Clinical complications of sickle cell disease (SCD) involve generation and impairment of oxidative stress. There is a relationship between markers of oxidative stress and common secondary diseases in SCD such as acute chest syndrome and pulmonary hypertension. Autoxidation of sickle hemoglobin (HbS) along with repeated cycle of sickling and unsickling cause premature destruction of erythrocytes and generation of reactive oxygen species (ROS) leading to oxidative stress.[1] This is evidenced in the present study which shows low level of antioxidants (such as Vit C, Vit E, albumin, GSH) and high level of oxidants (such as 8OHdG, MDA) in SCD patients compared to normal individuals.

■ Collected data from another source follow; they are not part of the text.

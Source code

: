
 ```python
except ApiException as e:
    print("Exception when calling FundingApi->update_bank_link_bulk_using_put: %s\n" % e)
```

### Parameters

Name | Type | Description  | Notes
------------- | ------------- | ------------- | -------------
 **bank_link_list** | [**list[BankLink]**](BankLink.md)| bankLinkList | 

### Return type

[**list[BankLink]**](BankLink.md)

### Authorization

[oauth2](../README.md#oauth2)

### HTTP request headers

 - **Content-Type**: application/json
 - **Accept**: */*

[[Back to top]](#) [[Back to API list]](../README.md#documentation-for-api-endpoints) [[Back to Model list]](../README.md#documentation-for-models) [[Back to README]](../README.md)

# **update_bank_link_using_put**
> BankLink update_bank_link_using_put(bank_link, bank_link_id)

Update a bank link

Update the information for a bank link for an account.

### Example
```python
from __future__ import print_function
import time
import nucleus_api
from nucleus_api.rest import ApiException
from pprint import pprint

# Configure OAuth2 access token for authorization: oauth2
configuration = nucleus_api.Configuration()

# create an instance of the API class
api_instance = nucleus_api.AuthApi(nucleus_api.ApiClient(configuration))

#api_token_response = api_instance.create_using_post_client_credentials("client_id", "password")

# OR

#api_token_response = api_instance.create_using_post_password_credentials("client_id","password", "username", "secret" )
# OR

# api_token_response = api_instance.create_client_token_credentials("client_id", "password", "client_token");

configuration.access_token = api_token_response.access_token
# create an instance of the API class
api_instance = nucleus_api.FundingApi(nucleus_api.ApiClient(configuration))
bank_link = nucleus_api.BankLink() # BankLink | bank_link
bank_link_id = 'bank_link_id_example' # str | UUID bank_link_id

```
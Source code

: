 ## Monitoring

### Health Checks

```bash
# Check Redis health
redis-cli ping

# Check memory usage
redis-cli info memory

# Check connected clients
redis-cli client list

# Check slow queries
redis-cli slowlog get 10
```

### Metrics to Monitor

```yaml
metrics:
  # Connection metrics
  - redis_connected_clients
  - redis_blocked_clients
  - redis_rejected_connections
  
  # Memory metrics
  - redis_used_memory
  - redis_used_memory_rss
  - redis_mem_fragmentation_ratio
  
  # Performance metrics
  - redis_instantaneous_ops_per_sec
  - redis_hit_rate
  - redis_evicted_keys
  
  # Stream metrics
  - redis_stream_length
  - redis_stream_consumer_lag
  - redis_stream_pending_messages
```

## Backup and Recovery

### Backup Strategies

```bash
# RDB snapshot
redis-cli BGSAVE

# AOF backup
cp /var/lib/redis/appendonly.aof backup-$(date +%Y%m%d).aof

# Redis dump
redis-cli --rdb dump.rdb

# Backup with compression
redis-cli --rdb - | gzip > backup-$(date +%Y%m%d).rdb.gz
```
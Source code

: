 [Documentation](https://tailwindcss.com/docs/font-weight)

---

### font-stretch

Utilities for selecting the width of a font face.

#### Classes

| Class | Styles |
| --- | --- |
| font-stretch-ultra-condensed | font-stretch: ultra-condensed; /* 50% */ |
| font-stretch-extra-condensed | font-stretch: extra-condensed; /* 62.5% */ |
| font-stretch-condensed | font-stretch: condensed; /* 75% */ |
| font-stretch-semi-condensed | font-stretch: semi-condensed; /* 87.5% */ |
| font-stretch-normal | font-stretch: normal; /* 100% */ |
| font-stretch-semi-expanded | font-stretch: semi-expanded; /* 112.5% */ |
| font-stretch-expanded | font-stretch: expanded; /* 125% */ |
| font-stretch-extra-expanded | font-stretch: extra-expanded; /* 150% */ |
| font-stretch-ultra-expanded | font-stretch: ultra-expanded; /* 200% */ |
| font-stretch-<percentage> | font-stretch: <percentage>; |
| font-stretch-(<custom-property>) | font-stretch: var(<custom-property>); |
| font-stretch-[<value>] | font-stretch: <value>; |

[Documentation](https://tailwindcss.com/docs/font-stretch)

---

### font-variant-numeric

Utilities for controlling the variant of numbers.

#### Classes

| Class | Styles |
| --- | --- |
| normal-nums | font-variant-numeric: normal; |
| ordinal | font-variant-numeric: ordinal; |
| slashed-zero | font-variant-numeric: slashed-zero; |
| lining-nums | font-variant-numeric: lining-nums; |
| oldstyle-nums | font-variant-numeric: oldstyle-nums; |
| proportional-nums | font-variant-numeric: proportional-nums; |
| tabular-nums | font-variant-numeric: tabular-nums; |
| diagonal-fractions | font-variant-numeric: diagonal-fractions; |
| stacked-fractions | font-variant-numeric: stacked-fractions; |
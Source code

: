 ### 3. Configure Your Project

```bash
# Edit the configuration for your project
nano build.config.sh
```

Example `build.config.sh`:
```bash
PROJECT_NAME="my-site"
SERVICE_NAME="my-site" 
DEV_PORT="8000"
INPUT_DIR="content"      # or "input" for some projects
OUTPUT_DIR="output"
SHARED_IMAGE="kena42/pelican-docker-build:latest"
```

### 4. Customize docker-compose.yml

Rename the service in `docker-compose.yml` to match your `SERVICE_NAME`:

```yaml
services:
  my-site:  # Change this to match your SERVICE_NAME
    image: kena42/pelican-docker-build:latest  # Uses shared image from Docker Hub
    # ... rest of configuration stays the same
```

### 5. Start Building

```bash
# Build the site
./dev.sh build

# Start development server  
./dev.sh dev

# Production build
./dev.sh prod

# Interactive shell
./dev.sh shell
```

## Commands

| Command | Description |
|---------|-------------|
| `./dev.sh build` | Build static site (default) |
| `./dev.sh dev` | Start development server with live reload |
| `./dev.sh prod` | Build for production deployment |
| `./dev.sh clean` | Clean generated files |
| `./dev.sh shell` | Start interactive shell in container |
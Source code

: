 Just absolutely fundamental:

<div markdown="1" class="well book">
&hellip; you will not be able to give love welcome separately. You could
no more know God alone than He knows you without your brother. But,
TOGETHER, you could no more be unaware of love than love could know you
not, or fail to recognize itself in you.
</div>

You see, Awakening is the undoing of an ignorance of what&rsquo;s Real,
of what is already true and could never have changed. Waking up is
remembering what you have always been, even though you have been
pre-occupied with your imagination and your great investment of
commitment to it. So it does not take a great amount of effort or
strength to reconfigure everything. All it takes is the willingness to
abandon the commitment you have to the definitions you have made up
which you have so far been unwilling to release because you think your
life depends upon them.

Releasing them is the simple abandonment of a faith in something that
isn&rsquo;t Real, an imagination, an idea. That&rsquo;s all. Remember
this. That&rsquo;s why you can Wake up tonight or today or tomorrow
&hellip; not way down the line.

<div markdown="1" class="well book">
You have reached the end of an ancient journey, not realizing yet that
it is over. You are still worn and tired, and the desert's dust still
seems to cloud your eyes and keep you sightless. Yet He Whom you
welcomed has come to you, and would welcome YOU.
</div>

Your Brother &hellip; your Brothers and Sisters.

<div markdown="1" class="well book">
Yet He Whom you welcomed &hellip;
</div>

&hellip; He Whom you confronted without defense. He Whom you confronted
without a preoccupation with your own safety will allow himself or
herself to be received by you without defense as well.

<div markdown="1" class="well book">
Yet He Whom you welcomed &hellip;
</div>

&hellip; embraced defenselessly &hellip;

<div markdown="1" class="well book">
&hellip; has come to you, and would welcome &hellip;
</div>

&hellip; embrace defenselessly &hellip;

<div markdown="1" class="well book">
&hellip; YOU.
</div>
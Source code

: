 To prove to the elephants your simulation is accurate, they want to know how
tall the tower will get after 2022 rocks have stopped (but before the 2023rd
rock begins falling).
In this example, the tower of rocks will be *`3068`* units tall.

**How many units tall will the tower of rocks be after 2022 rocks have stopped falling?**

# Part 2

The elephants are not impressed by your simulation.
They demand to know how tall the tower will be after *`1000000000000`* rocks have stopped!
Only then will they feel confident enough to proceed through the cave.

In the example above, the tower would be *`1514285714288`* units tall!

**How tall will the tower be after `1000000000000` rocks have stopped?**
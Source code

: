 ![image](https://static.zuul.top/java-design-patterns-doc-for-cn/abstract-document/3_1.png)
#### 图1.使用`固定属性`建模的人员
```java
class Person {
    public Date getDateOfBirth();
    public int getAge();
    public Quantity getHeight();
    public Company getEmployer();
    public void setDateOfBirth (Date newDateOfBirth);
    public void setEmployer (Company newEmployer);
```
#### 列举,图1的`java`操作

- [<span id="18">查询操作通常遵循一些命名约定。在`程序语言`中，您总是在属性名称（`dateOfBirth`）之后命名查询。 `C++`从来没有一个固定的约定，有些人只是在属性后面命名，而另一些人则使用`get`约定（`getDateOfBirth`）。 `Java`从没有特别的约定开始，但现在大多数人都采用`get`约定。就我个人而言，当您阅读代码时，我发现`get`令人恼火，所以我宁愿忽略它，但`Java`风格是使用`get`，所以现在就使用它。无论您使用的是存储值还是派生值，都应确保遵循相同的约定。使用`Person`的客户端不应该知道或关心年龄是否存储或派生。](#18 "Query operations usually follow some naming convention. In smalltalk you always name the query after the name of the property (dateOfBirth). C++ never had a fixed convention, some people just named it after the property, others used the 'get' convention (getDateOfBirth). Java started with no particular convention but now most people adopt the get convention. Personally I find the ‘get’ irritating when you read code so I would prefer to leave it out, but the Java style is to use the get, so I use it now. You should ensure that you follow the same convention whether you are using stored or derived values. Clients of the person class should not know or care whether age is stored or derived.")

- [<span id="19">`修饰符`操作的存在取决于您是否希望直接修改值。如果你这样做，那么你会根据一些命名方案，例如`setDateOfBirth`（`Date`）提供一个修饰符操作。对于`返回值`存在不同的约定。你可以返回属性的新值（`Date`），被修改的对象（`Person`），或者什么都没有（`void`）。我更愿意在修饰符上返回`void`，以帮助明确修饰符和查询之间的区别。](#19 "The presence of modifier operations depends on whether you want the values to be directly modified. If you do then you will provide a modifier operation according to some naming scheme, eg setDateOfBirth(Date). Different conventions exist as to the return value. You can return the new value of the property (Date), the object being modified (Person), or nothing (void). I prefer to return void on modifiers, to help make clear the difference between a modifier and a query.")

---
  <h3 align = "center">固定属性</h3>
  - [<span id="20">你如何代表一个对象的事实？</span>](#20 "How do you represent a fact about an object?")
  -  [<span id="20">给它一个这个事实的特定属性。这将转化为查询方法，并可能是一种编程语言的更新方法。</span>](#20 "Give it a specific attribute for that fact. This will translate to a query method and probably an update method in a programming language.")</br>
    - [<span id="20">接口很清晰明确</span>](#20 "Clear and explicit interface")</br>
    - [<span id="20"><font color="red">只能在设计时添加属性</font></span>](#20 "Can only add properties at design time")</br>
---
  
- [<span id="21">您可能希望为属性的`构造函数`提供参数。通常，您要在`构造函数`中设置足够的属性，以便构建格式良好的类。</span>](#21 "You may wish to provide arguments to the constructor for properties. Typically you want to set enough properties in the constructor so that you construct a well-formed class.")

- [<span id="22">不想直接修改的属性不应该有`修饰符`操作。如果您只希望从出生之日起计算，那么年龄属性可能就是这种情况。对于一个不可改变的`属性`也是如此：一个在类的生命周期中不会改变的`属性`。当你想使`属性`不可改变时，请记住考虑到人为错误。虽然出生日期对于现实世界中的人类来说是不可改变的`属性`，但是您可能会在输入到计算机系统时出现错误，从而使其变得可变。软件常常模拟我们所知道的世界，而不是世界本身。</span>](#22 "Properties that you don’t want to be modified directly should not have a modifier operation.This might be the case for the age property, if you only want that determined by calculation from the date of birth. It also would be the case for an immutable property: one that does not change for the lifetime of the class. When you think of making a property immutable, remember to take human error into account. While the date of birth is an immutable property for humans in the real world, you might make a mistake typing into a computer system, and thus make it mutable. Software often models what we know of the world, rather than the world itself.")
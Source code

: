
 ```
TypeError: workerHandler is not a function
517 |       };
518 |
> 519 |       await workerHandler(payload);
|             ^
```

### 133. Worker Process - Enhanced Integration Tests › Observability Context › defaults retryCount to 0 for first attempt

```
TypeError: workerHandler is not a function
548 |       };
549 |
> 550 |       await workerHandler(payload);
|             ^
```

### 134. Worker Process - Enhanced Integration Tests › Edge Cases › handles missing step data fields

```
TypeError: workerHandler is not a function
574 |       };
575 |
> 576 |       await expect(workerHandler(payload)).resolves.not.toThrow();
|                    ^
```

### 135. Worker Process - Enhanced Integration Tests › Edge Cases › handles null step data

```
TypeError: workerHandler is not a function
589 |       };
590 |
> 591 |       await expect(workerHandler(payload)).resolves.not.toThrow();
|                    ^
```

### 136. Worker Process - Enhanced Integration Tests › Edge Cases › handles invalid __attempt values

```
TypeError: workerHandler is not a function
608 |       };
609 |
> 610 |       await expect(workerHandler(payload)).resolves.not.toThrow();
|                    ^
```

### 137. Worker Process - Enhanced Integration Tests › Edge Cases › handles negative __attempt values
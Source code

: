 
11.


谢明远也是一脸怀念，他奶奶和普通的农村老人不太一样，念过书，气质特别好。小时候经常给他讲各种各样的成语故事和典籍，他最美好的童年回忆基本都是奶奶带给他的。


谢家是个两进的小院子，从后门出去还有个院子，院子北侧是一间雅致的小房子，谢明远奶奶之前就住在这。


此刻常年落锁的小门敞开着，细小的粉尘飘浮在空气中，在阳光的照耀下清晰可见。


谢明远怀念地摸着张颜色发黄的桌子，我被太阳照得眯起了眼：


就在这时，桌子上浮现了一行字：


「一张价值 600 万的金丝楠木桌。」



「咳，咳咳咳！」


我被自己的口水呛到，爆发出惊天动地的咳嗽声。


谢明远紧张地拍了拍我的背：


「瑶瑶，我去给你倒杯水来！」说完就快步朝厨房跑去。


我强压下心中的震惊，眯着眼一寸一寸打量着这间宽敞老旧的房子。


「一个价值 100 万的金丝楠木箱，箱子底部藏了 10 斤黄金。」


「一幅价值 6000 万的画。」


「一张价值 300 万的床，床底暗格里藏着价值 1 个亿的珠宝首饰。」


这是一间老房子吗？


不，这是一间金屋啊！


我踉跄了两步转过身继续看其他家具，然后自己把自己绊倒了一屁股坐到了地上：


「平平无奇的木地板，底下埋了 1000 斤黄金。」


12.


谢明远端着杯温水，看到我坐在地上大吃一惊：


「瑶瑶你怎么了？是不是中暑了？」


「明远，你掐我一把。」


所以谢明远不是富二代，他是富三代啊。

The lower level of antioxidants particularly Vit C, Vit E, albumin, GSH along with higher level of LDH, low level of hemoglobin in this study are supported by earlier findings in SCD patients.[13] The high level of MDA in SCD patients observed in the present study is similar to earlier observation of higher level of MDA produced in related hemoglobinopathy patients particularly beta thalassemia patients of India.[14] Oxidative products such as MDA and 8-OHdG are known to be mutagenic and cause damage to DNA. Besides low levels of antioxidants such as Vitamin E and Vitamin C are found to cause genome instability and damage DNA.[15] Both of these events may promote carcinogenesis if these oxidants accumulate in the cells. However, DNA repair genes play a significant role in the repair of DNA damage caused by oxidants. It is observed that combination of different variants in DNA damage repair enzymes may modulate the production of 8-oxoguanosine adducts in white blood cell exposed to mutagens.[16] Similarly individuals carrying XRCC1 280 His allele and hOGG1 326Cys allele have an increased risk of chromosomal aberrations and many individuals having these mutant alleles have higher incidence of malignancy in normal population.[17,18,19] Although the frequency of these mutant alleles of XRCC1 and hOGG1 genes is found to be elevated in a present study of SCD patients; these alleles seem incapable of explaining the usual clinical complications of SCD patients. Rather, adhesion of the sickle cell to endothelium due to oxidative stress cause inflammation that leads to the major cause of clinical symptoms in SCD.[13]
Therefore, it appears that there is absence of association between DNA repair gene polymorphisms and clinical symptoms, as reflected in the present study. Frequency of XRCC1 280 His allele in normal individuals of the present study is different from the normal population in Asian (7 to 15%), African (3%), Caucasians (5 to 9%). Similarly, frequency of hOGG1 326Cys allele is different from other countries (39 to 74% in China, 20.2% in Caucasians) including earlier Indian study (28 to 29%).[20,21] This discrepancy in findings may imply variation in ethnicity, environmental factors.
However, further study of SCD populations from different communities of India may give insights on the role of DNA damage repair gene polymorphisms in clinical manifestation of SCD patients. Thus given the present study findings, it may be concluded that hOGG1, XRCC1, and p53 gene polymorphisms do not seem to play a significant role in clinical manifestations of SCD patients of India.


Conclusion

There are no significant differences in the distribution and clinical impact of hOGG1, p53 and XRCC1 gene polymorphisms among SCD patients in India.

Acknowledgement

This work was supported by financial assistance from DBT-Indian Institute of Science Research Associateship Programme, Indian Institute of Science, Bangalore, India, given to Dr.Sudhansu Sekhar Nishank and it is also supported partially by Regional Medical Research Centre for Tribals (ICMR), Jabalpur. We are grateful to Director, RMRCT (ICMR) for providing laboratory facilities. Thanks goes to all staff of Department of Genetics, RMRCT (ICMR) for their lab related helps in various ways.